If plaintiff's view is correct it is not apparent how it can be possible by candid fullness in a written contract to correct misunderstandings in the preliminaries, leaving aside the familiar principle of merger; nor how we are to avoid serious impairment of the indispensable doctrine that written instruments are presumed to express the understanding and intent of those who sign them.

A word is in order regarding that part of the representations alleged which has to do with a prospective decrease in the rent, and to which, in my reasoning of the problem, I have not specifically referred. I judge that to be of a piece with the rest of it. The dominant feature is the extension of plaintiff's lease, the rental terms being dependent thereon. And to both of these things the same logic in the situation applies. The balanced contingencies of the written agreement which govern equally rental increase and decrease have the same force as the other contingent provisions relative to the extension. And the same principles are evoked.

As to the first count, defendant's motion is granted for the reasons set forth, but with this limitation. It appears that an issue is raised under the first count respecting the amount of payments by plaintiff and of reimbursements by defendant according to the contract terms. That issue is reserved. It is not intended that the granting of the motion should foreclose any right to sue for a contract breach.

As to the remaining counts defendant's motion is likewise granted, for the reasons I shall state. The second and fifth counts are based on want and inadequacy of consideration. I think the counts deficient in law. The terms of the agreement satisfy the necessities for consideration. True, everything is contingent, but that gives no substance to plaintiff's claim. 1 Williston on Contracts, p. 346, states:

"A conditional promise is sufficient consideration. The performance of such a promise does not necessarily involve either detriment or benefit, since the condition upon which any action of the promisor

[21 NJSuper Page 158]

is to take place may not happen. But the possibility that the condition may happen involves a chance of detriment which is sufficient to make the promise valid consideration. Even though the condition in a promise relates to an unknown fact which is already determined so that if the parties knew the truth it would be apparent that the promisor really bound himself for nothing, the consideration is sufficient."

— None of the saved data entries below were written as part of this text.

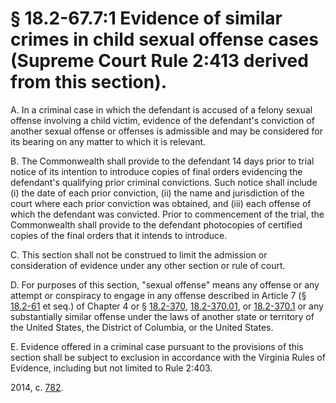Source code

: # § 18.2-67.7:1 Evidence of similar crimes in child sexual offense cases (Supreme Court Rule 2:413 derived from this section).

<p>A. In a criminal case in which the defendant is accused of a felony sexual offense involving a child victim, evidence of the defendant's conviction of another sexual offense or offenses is admissible and may be considered for its bearing on any matter to which it is relevant.</p><p>B. The Commonwealth shall provide to the defendant 14 days prior to trial notice of its intention to introduce copies of final orders evidencing the defendant's qualifying prior criminal convictions. Such notice shall include (i) the date of each prior conviction, (ii) the name and jurisdiction of the court where each prior conviction was obtained, and (iii) each offense of which the defendant was convicted. Prior to commencement of the trial, the Commonwealth shall provide to the defendant photocopies of certified copies of the final orders that it intends to introduce.</p><p>C. This section shall not be construed to limit the admission or consideration of evidence under any other section or rule of court.</p><p>D. For purposes of this section, "sexual offense" means any offense or any attempt or conspiracy to engage in any offense described in Article 7 (§ <a href='http://law.lis.virginia.gov/vacode/18.2-61/'>18.2-61</a> et seq.) of Chapter 4 or § <a href='http://law.lis.virginia.gov/vacode/18.2-370/'>18.2-370</a>, <a href='http://law.lis.virginia.gov/vacode/18.2-370.01/'>18.2-370.01</a>, or <a href='http://law.lis.virginia.gov/vacode/18.2-370.1/'>18.2-370.1</a> or any substantially similar offense under the laws of another state or territory of the United States, the District of Columbia, or the United States.</p><p>E. Evidence offered in a criminal case pursuant to the provisions of this section shall be subject to exclusion in accordance with the Virginia Rules of Evidence, including but not limited to Rule 2:403.</p><p>2014, c. <a href='http://lis.virginia.gov/cgi-bin/legp604.exe?141+ful+CHAP0782'>782</a>.</p>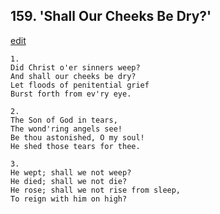 
## 159.  'Shall Our Cheeks Be Dry?'
[edit](https://docs.google.com/document/d/1Fej4e01vx8HPMCKvLs5EEPdQZzE5qMiC/edit?mode=html)



    1.
    Did Christ o'er sinners weep?
    And shall our cheeks be dry?
    Let floods of penitential grief
    Burst forth from ev'ry eye.

    2.
    The Son of God in tears,
    The wond'ring angels see!
    Be thou astonished, O my soul!
    He shed those tears for thee.

    3.
    He wept; shall we not weep?
    He died; shall we not die?
    He rose; shall we not rise from sleep,
    To reign with him on high?
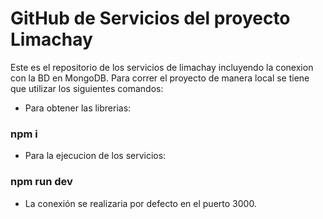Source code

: # GitHub de Servicios del proyecto Limachay
 
 Este es el repositorio de los servicios de limachay incluyendo la conexion con la BD en MongoDB. Para correr el proyecto de manera local se tiene que utilizar los siguientes comandos:
 
 - Para obtener las librerias:
 ### npm i
 
 - Para la ejecucion de los servicios:
 ### npm run dev
 
 - La conexión se realizaria por defecto en el puerto 3000. 
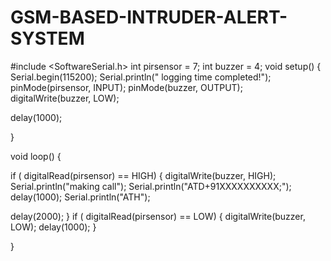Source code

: # GSM-BASED-INTRUDER-ALERT-SYSTEM



#include <SoftwareSerial.h>
int pirsensor = 7;
int buzzer = 4;
void setup() {
  Serial.begin(115200); 
  Serial.println(" logging time completed!");
  pinMode(pirsensor, INPUT);
  pinMode(buzzer, OUTPUT);
digitalWrite(buzzer, LOW);

  delay(1000);

}

void loop() {


  if ( digitalRead(pirsensor) == HIGH) 
  { digitalWrite(buzzer, HIGH);
   Serial.println("making call");
  Serial.println("ATD+91XXXXXXXXXX;"); 
  delay(1000); 
  Serial.println("ATH"); 

   delay(2000);
  }
  if ( digitalRead(pirsensor) == LOW) 
  {
    digitalWrite(buzzer, LOW);
    delay(1000);
  }

}
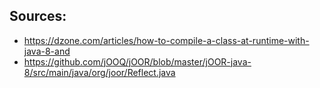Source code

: ## Sources:
* https://dzone.com/articles/how-to-compile-a-class-at-runtime-with-java-8-and
* https://github.com/jOOQ/jOOR/blob/master/jOOR-java-8/src/main/java/org/joor/Reflect.java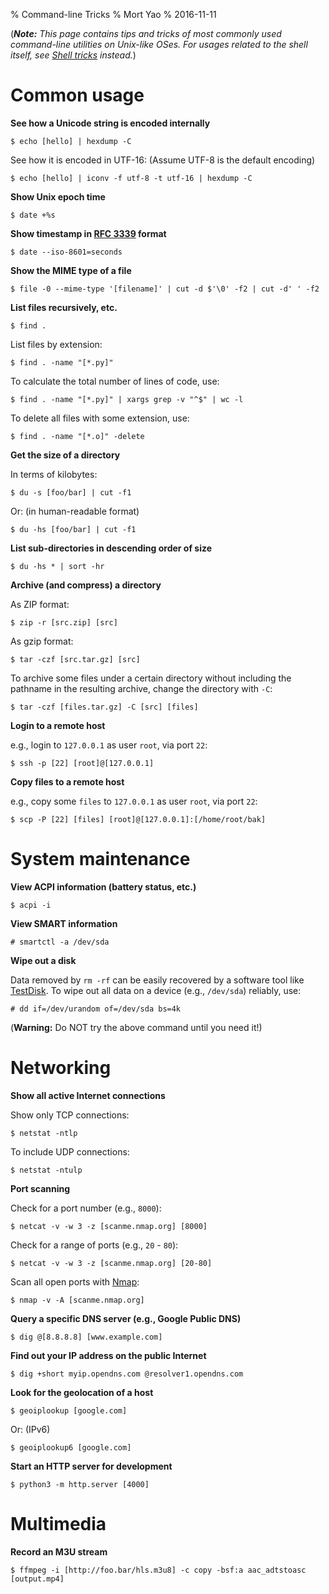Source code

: % Command-line Tricks
% Mort Yao
% 2016-11-11

(***Note:** This page contains tips and tricks of most commonly used command-line utilities on Unix-like OSes. For usages related to the shell itself, see [Shell tricks](/unix/shell) instead.*)

# Common usage

**See how a Unicode string is encoded internally**

    $ echo [hello] | hexdump -C

See how it is encoded in UTF-16: (Assume UTF-8 is the default encoding)

    $ echo [hello] | iconv -f utf-8 -t utf-16 | hexdump -C

**Show Unix epoch time**

    $ date +%s

**Show timestamp in [RFC 3339](https://tools.ietf.org/html/rfc3339) format**

    $ date --iso-8601=seconds

**Show the MIME type of a file**

    $ file -0 --mime-type '[filename]' | cut -d $'\0' -f2 | cut -d' ' -f2

**List files recursively, etc.**

    $ find .

List files by extension:

    $ find . -name "[*.py]"

To calculate the total number of lines of code, use:

    $ find . -name "[*.py]" | xargs grep -v "^$" | wc -l

To delete all files with some extension, use:

    $ find . -name "[*.o]" -delete

**Get the size of a directory**

In terms of kilobytes:

    $ du -s [foo/bar] | cut -f1

Or: (in human-readable format)

    $ du -hs [foo/bar] | cut -f1

**List sub-directories in descending order of size**

    $ du -hs * | sort -hr

**Archive (and compress) a directory**

As ZIP format:

    $ zip -r [src.zip] [src]

As gzip format:

    $ tar -czf [src.tar.gz] [src]

To archive some files under a certain directory without including the pathname in the resulting archive, change the directory with `-C`:

    $ tar -czf [files.tar.gz] -C [src] [files]



**Login to a remote host**

e.g., login to `127.0.0.1` as user `root`, via port `22`:

    $ ssh -p [22] [root]@[127.0.0.1]

**Copy files to a remote host**

e.g., copy some `files` to `127.0.0.1` as user `root`, via port `22`:

    $ scp -P [22] [files] [root]@[127.0.0.1]:[/home/root/bak]



# System maintenance

**View ACPI information (battery status, etc.)**

    $ acpi -i

**View SMART information**

    # smartctl -a /dev/sda

**Wipe out a disk**

Data removed by `rm -rf` can be easily recovered by a software tool like [TestDisk](http://www.cgsecurity.org/wiki/TestDisk). To wipe out all data on a device (e.g., `/dev/sda`) reliably, use:

    # dd if=/dev/urandom of=/dev/sda bs=4k

(**Warning:** Do NOT try the above command until you need it!)



# Networking

**Show all active Internet connections**

Show only TCP connections:

    $ netstat -ntlp

To include UDP connections:

    $ netstat -ntulp

**Port scanning**

Check for a port number (e.g., `8000`):

    $ netcat -v -w 3 -z [scanme.nmap.org] [8000]

Check for a range of ports (e.g., `20` - `80`):

    $ netcat -v -w 3 -z [scanme.nmap.org] [20-80]

Scan all open ports with [Nmap](https://nmap.org/):

    $ nmap -v -A [scanme.nmap.org]

**Query a specific DNS server (e.g., Google Public DNS)**

    $ dig @[8.8.8.8] [www.example.com]

**Find out your IP address on the public Internet**

    $ dig +short myip.opendns.com @resolver1.opendns.com

**Look for the geolocation of a host**

    $ geoiplookup [google.com]

Or: (IPv6)

    $ geoiplookup6 [google.com]

**Start an HTTP server for development**

    $ python3 -m http.server [4000]



# Multimedia

**Record an M3U stream**

    $ ffmpeg -i [http://foo.bar/hls.m3u8] -c copy -bsf:a aac_adtstoasc [output.mp4]
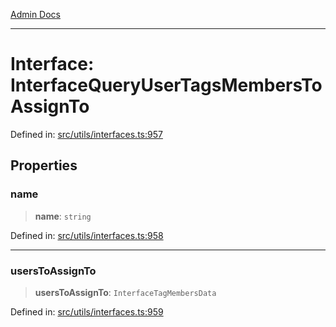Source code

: [Admin Docs](/)

***

# Interface: InterfaceQueryUserTagsMembersToAssignTo

Defined in: [src/utils/interfaces.ts:957](https://github.com/PalisadoesFoundation/talawa-admin/blob/main/src/utils/interfaces.ts#L957)

## Properties

### name

> **name**: `string`

Defined in: [src/utils/interfaces.ts:958](https://github.com/PalisadoesFoundation/talawa-admin/blob/main/src/utils/interfaces.ts#L958)

***

### usersToAssignTo

> **usersToAssignTo**: `InterfaceTagMembersData`

Defined in: [src/utils/interfaces.ts:959](https://github.com/PalisadoesFoundation/talawa-admin/blob/main/src/utils/interfaces.ts#L959)
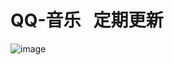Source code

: # QQ-音乐   定期更新
![image](https://github.com/Yvent/QQMusic/blob/master/Resource/QQ%E9%9F%B3%E4%B9%90.gif)
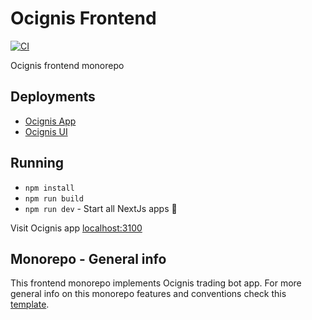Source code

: # Ocignis Frontend

[![CI][ci-badge]][ci-url]

Ocignis frontend monorepo

## Deployments

- [Ocignis App](https://app.ocignis.com)
- [Ocignis UI](https://ui.ocignis.com)

## Running

- `npm install`
- `npm run build`
- `npm run dev` - Start all NextJs apps 🚀

Visit Ocignis app [localhost:3100](http://localhost:3100/)

## Monorepo - General info

This frontend monorepo implements Ocignis trading bot app. For more general info on this monorepo features and conventions check this [template](https://github.com/mkosir/turborepo-boilerplate).

<!-- Badges -->

[ci-badge]: https://github.com/ocignis/ocignis-fe/actions/workflows/CI.yml/badge.svg
[ci-url]: https://github.com/ocignis/ocignis-fe/actions/workflows/CI.yml
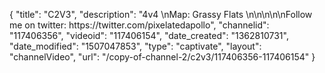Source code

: {
    "title": "C2V3",
    "description": "4v4 \nMap: Grassy Flats \n\n\n\n\nFollow me on twitter: https:\/\/twitter.com\/pixelatedapollo",
    "channelid": "117406356",
    "videoid": "117406154",
    "date_created": "1362810731",
    "date_modified": "1507047853",
    "type": "captivate",
    "layout": "channelVideo",
    "url": "\/copy-of-channel-2\/c2v3\/117406356-117406154"
}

The third count is for recovery of payments made on account of increased taxes within the purview of the contract. The gist of the claim is that these payments were made without the prescribed notice of the increase. The contract provides that plaintiff's obligation in this respect "shall become effective ten days after the landlord (defendant) has notified the tenant" of the increase. Plaintiff does not deny that there was such increase nor that it was "finally fixed and determined." Complaint is based solely on the failure of defendant to give the notice. Since plaintiff made the payment without requiring the notice, I regard it as having been waived.

The fourth count alleges that the amending agreement is "vague, indefinite and uncertain in law." As matter of law and fact, I find this count to be without substance.

The counterclaim is not substantiated in fact, nor do I find as matter of law that defendant is entitled to summary judgment thereon. That motion, therefore, is denied.